■ TO DO ■
Every line of the data that includes "inherited" should be copied out.

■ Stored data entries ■

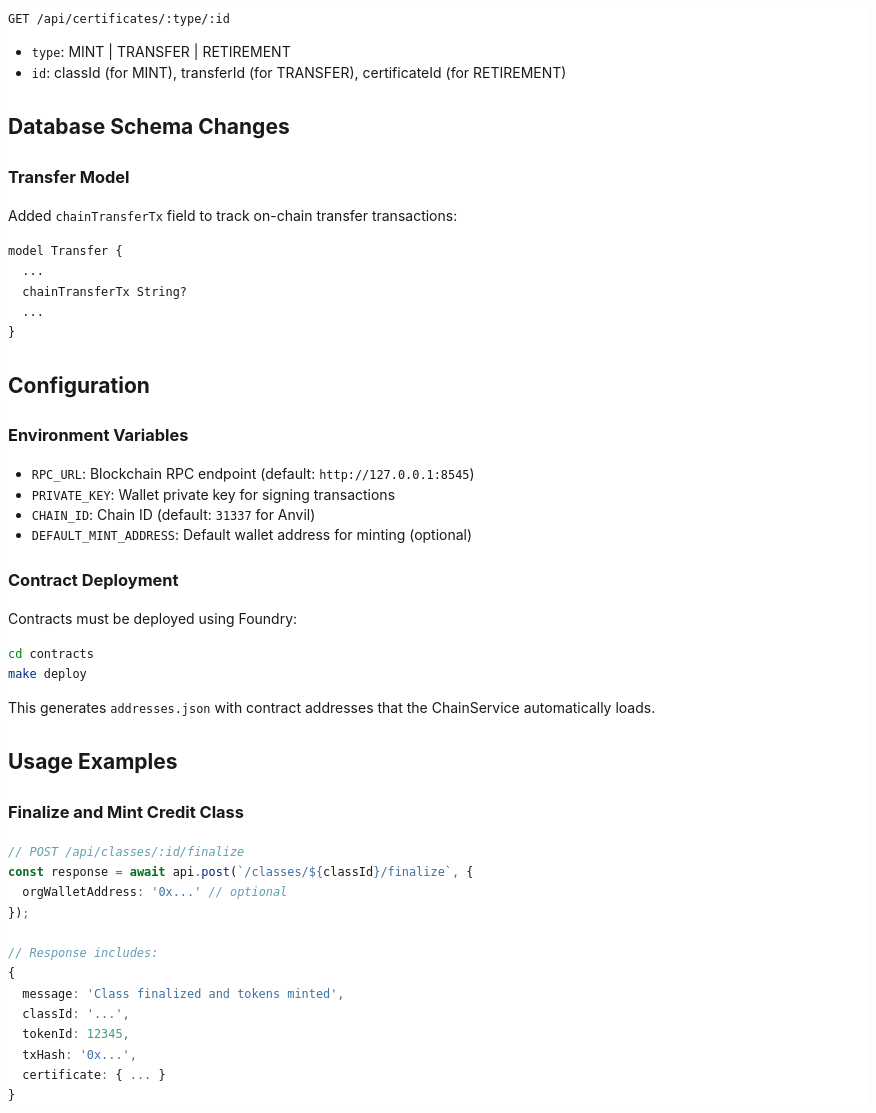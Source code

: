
 ```
GET /api/certificates/:type/:id
```

- `type`: MINT | TRANSFER | RETIREMENT
- `id`: classId (for MINT), transferId (for TRANSFER), certificateId (for RETIREMENT)

## Database Schema Changes

### Transfer Model
Added `chainTransferTx` field to track on-chain transfer transactions:
```prisma
model Transfer {
  ...
  chainTransferTx String?
  ...
}
```

## Configuration

### Environment Variables

- `RPC_URL`: Blockchain RPC endpoint (default: `http://127.0.0.1:8545`)
- `PRIVATE_KEY`: Wallet private key for signing transactions
- `CHAIN_ID`: Chain ID (default: `31337` for Anvil)
- `DEFAULT_MINT_ADDRESS`: Default wallet address for minting (optional)

### Contract Deployment

Contracts must be deployed using Foundry:
```bash
cd contracts
make deploy
```

This generates `addresses.json` with contract addresses that the ChainService automatically loads.

## Usage Examples

### Finalize and Mint Credit Class

```typescript
// POST /api/classes/:id/finalize
const response = await api.post(`/classes/${classId}/finalize`, {
  orgWalletAddress: '0x...' // optional
});

// Response includes:
{
  message: 'Class finalized and tokens minted',
  classId: '...',
  tokenId: 12345,
  txHash: '0x...',
  certificate: { ... }
}
```
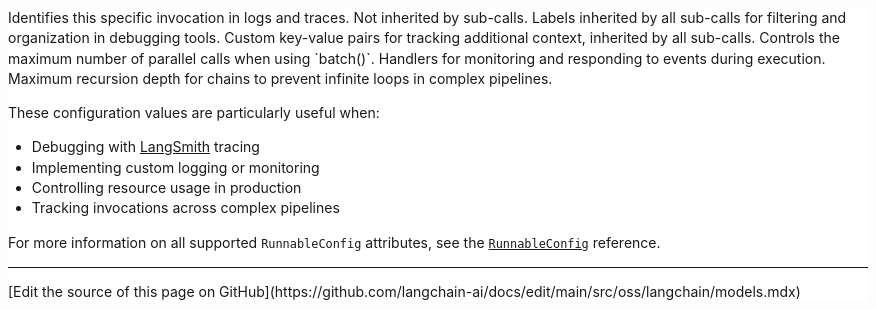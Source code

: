 <Accordion title="Key configuration attributes">
  <ParamField body="runName" type="string">
    Identifies this specific invocation in logs and traces. Not inherited by sub-calls.
  </ParamField>

  <ParamField body="tags" type="string[]">
    Labels inherited by all sub-calls for filtering and organization in debugging tools.
  </ParamField>

  <ParamField body="metadata" type="object">
    Custom key-value pairs for tracking additional context, inherited by all sub-calls.
  </ParamField>

  <ParamField body="maxConcurrency" type="number">
    Controls the maximum number of parallel calls when using `batch()`.
  </ParamField>

  <ParamField body="callbacks" type="CallbackHandler[]">
    Handlers for monitoring and responding to events during execution.
  </ParamField>

  <ParamField body="recursion_limit" type="number">
    Maximum recursion depth for chains to prevent infinite loops in complex pipelines.
  </ParamField>
</Accordion>

These configuration values are particularly useful when:

* Debugging with [LangSmith](https://docs.smith.langchain.com/) tracing
* Implementing custom logging or monitoring
* Controlling resource usage in production
* Tracking invocations across complex pipelines

For more information on all supported `RunnableConfig` attributes, see the [`RunnableConfig`](https://v03.api.js.langchain.com/interfaces/_langchain_core.runnables.RunnableConfig.html) reference.

***

<Callout icon="pen-to-square" iconType="regular">
  [Edit the source of this page on GitHub](https://github.com/langchain-ai/docs/edit/main/src/oss/langchain/models.mdx)
</Callout>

■ FINAL ANSWER ■
    Identifies this specific invocation in logs and traces. Not inherited by sub-calls.
    Labels inherited by all sub-calls for filtering and organization in debugging tools.
    Custom key-value pairs for tracking additional context, inherited by all sub-calls.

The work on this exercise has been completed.